In 2014, Mali eventually adopted a migration policy, the Politique Nationale de Migration (PONAM), at about the same time as Nigeria. Like Nigeria’s policy document, the PONAM attempts to combine the country’s optimistic views on migration with European concerns. PONAM achieves this rather unlikely synergy by aiming to manage migration in Mali within the framework of international norms while also addressing the root causes of migration through development. This language reflects the discourse of the Rabat Process, but what is important is how it is interpreted and implemented. Two European initiatives may be flagged in that regard.
First, building on an earlier Spanish experiment in the policing of irregular migration which focussed on the targeting of so-called human trafficking in the Sahel, the EU earmarked €41.6 m. to set up a multi-country project to train gendarmerie units across the Sahel region. The project, given the acronym GARSI (Groupes d’Action Rapide – Surveillance Intervention), includes the participant countries of the G5 Sahel (Burkina Faso, Chad, Mali, Mauritania, Niger) plus Senegal. It is presented as a means to implement the section of the Valletta Action Plan that seeks to ‘prevent irregular migration, migrants trafficking and the trade in human beings’. Mali’s GARSI unit was created in 2017. Second, on the ‘development’ side, in the same year the EU emergency trust fund awarded a € 20 m. funding to the Dutch cooperation agency SNV for the design and implementation of projects aimed at creating economic opportunities and jobs in high emigration zones – namely, the districts of Bamako, Gao, Kayes, and Koulikoro.

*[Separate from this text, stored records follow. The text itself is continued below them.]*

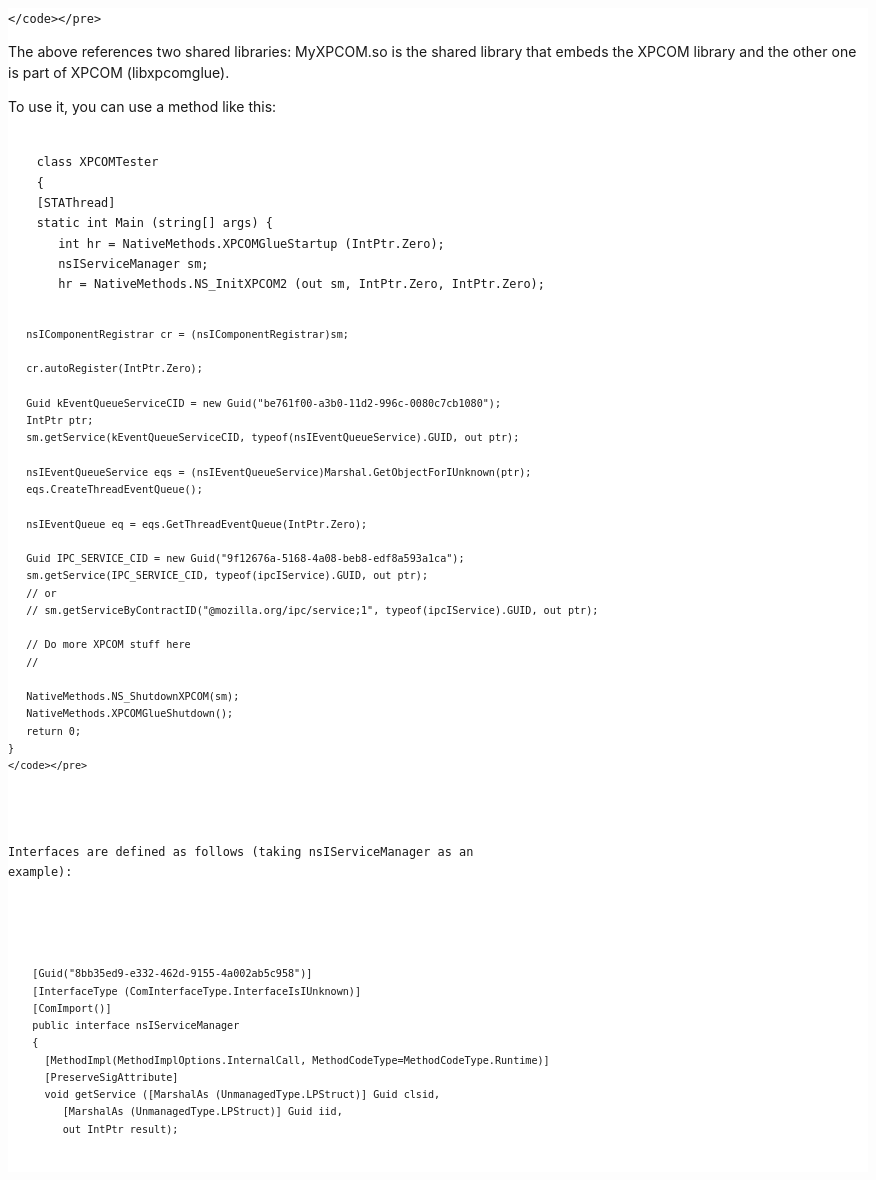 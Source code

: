     </code></pre>

</div>
The above references two shared libraries: MyXPCOM.so is the shared
library that embeds the XPCOM library and the other one is part of XPCOM
(libxpcomglue).

To use it, you can use a method like this:

<div class="csharp">
    <pre><code>
    class XPCOMTester
    {
    [STAThread]
    static int Main (string[] args) {
       int hr = NativeMethods.XPCOMGlueStartup (IntPtr.Zero);
       nsIServiceManager sm;
       hr = NativeMethods.NS_InitXPCOM2 (out sm, IntPtr.Zero, IntPtr.Zero);

       nsIComponentRegistrar cr = (nsIComponentRegistrar)sm;

       cr.autoRegister(IntPtr.Zero);

       Guid kEventQueueServiceCID = new Guid("be761f00-a3b0-11d2-996c-0080c7cb1080");
       IntPtr ptr;
       sm.getService(kEventQueueServiceCID, typeof(nsIEventQueueService).GUID, out ptr);

       nsIEventQueueService eqs = (nsIEventQueueService)Marshal.GetObjectForIUnknown(ptr);
       eqs.CreateThreadEventQueue();

       nsIEventQueue eq = eqs.GetThreadEventQueue(IntPtr.Zero);

       Guid IPC_SERVICE_CID = new Guid("9f12676a-5168-4a08-beb8-edf8a593a1ca");
       sm.getService(IPC_SERVICE_CID, typeof(ipcIService).GUID, out ptr);
       // or
       // sm.getServiceByContractID("@mozilla.org/ipc/service;1", typeof(ipcIService).GUID, out ptr);

       // Do more XPCOM stuff here
       // 

       NativeMethods.NS_ShutdownXPCOM(sm);
       NativeMethods.XPCOMGlueShutdown();
       return 0;
    }
    </code></pre>

</div>
Interfaces are defined as follows (taking nsIServiceManager as an
example):

<div class="csharp">
    <pre><code>
    [Guid("8bb35ed9-e332-462d-9155-4a002ab5c958")]
    [InterfaceType (ComInterfaceType.InterfaceIsIUnknown)]
    [ComImport()]
    public interface nsIServiceManager
    {
      [MethodImpl(MethodImplOptions.InternalCall, MethodCodeType=MethodCodeType.Runtime)]
      [PreserveSigAttribute]
      void getService ([MarshalAs (UnmanagedType.LPStruct)] Guid clsid,
         [MarshalAs (UnmanagedType.LPStruct)] Guid iid,
         out IntPtr result);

However, on the all-important issue of return and readmission, Mali remains reticent, with a civil society that is suspicious of European policies. More generally, Malian civil society is highly critical of European conceptualisations of migration, which they accuse of making light of structural causes, conflating migration with criminal activity in a somewhat indiscriminate way, blithely overlooking the negative impact of restrictive European policies on the potential benefits of migration, harming the regional compacts on free mobility and residence, and creating tensions between ECOWAS member states. These complaints are listed in a study published by AME in April 2018.